With the Reserve Bank of India (RBI) declining any special dispensation for the power sector, leading banks are designing a scheme for bailing out stressed assets. The same might be followed during the proceedings under the National Company Law Tribunal (NCLT). The selected assets will be the ones that can meet the RBI’s 180-day deadline for completing resolution proceedings of stressed assets.
The power ministry had asked the RBI to provide a breather to the power sector in the Insolvency and Bankruptcy Code (IBC) guidelines. The RBI, in February, mandated banks to classify even a one-day delay in debt servicing as default.
Confirming the development, A K Bhalla, secretary in the ministry of power, said, “The RBI has declined to provide any special dispensation to the power sector. Any resolution has to be worked out in accordance with the timeline and guidelines of the RBI, and lenders are free to choose any resolution path.”
Sources said the key lenders, which have been planning to design a bailout scheme, would be choosy about the assets. “The plan being worked out by State Bank of India and other banks meets the RBI’s guidelines. The catch in the guidelines is the timeline. But then, banks will identify projects where the possibility to achieve success is high,” said an executive in the know.
Leading bankers met last week to draft a proposal for bailing out stressed power assets outside the IBC route. The initial plan is that banks will identify sustainable debt in an asset and rework the debt-equity at a certain assumed cost. Banks have proposed that an agency similar to the National Investment and Infrastructure Fund can acquire a portion of the equity.
This would leave the promoter with only a nominal stake.
Officials said with this financial engineering, the banks would try and sell off these assets or join hands with some operation and management companies to operate the project.
“Banks are identifying assets that can be worked upon within the stipulated time. There are operational projects with just a fuel issue or indebtedness due to the promoters’ mistake. They need some tweaking. Such projects stand a higher chance of being resolved,” said an executive.
Industry sources said if the plan revived even a few stressed assets, it could become a model for the sector. “The scheme can then also be adopted for projects that have landed in the NCLT. For now, there is no formula for resolving stress in the power sector,” said an executive with a power company.Power sector experts said unless issues over coal supply and power purchase agreements were addressed, it would be difficult to get the buyers interested.
“Lenders should pursue the government for addressing fuel and power purchase agreement (PPA) issues. The coal shortage has to be eased. The problem is not financial, but even that becomes unsustainable if fuel is not there. Only financial engineering without resolving systemic issues is not an answer,” said A K Khurana, director-general, Association of Power Producers.

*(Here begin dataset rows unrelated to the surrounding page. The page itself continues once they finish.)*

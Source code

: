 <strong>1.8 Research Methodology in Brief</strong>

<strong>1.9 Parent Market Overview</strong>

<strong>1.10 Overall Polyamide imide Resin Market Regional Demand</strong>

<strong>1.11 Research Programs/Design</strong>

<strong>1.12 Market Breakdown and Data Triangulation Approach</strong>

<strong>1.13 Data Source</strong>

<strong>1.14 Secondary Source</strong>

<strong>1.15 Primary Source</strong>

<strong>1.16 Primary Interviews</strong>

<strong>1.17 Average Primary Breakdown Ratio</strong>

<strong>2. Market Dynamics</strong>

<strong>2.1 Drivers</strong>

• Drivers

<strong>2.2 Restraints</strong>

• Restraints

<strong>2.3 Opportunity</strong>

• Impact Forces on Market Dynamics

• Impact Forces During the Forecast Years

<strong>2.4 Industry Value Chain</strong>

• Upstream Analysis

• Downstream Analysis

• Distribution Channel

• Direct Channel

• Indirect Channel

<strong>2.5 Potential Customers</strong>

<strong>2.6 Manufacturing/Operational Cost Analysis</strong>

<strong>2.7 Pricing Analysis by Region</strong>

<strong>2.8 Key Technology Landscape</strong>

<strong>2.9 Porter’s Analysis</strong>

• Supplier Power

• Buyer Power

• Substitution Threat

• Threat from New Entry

SBI’s plan to have an asset management company kind of resolution might be a second such attempt. Last year, state-owned companies such as Power Finance Corporation (PFC), Rural Electrification Corporation (REC) and NTPC were planning to come together to take over the equity and manage operations of the stressed assets. The plan has not seen the light of day yet.
“Unless distribution companies come out with new long-term procurement contracts, the current attempts are mere financial engineering and are not going to provide resolution of issues in the power sector. The sector is showing signs of improvement with growth in power demand and improved industrial activity. However, offer of new PPAs will at least take a few more quarters.” said Debasish Mishra, partner at Deloitte Touche Tohmatsu India LLP.
The stress in the power industry has left SBI with a 30 per cent share in the stressed assets of private power producers. PFC would see close to 14,000 megawatts (Mw) of its projects landing in the NCLT as resolution is difficult for power assets due to regulatory and legal issues. These assets are under consideration by SBI for its new scheme.